Top of DATASET ENTRIES

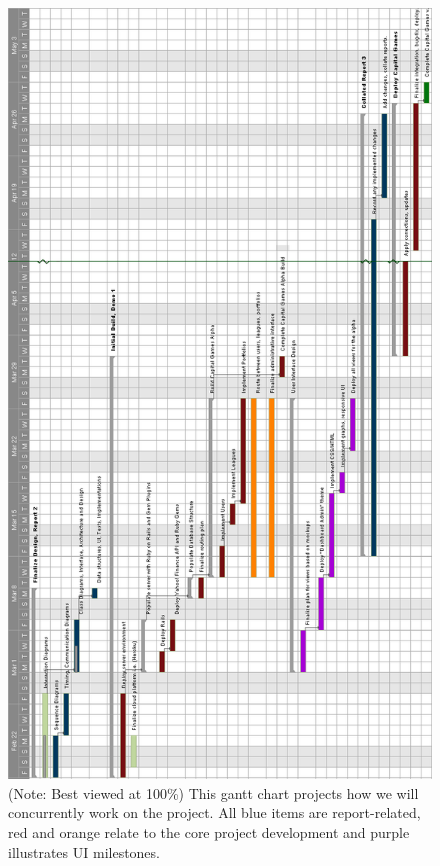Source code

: \hfil\eject \pdfpagewidth=8.5in \pdfpageheight=16in
\begin{figure}
\centering
\includegraphics[width=7in]{./img/gantt.png}
\caption{(Note: Best viewed at 100\%) This gantt chart projects how we will concurrently work on
the project. All blue items are report-related, red and orange relate
to the core project development and purple illustrates UI milestones.}
\end{figure}
%
%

Bottom of DATASET ENTRIES

Show all lines of the material in which the word "gantt" can be found.

* RESULT *
\includegraphics[width=7in]{./img/gantt.png}
\caption{(Note: Best viewed at 100\%) This gantt chart projects how we will concurrently work on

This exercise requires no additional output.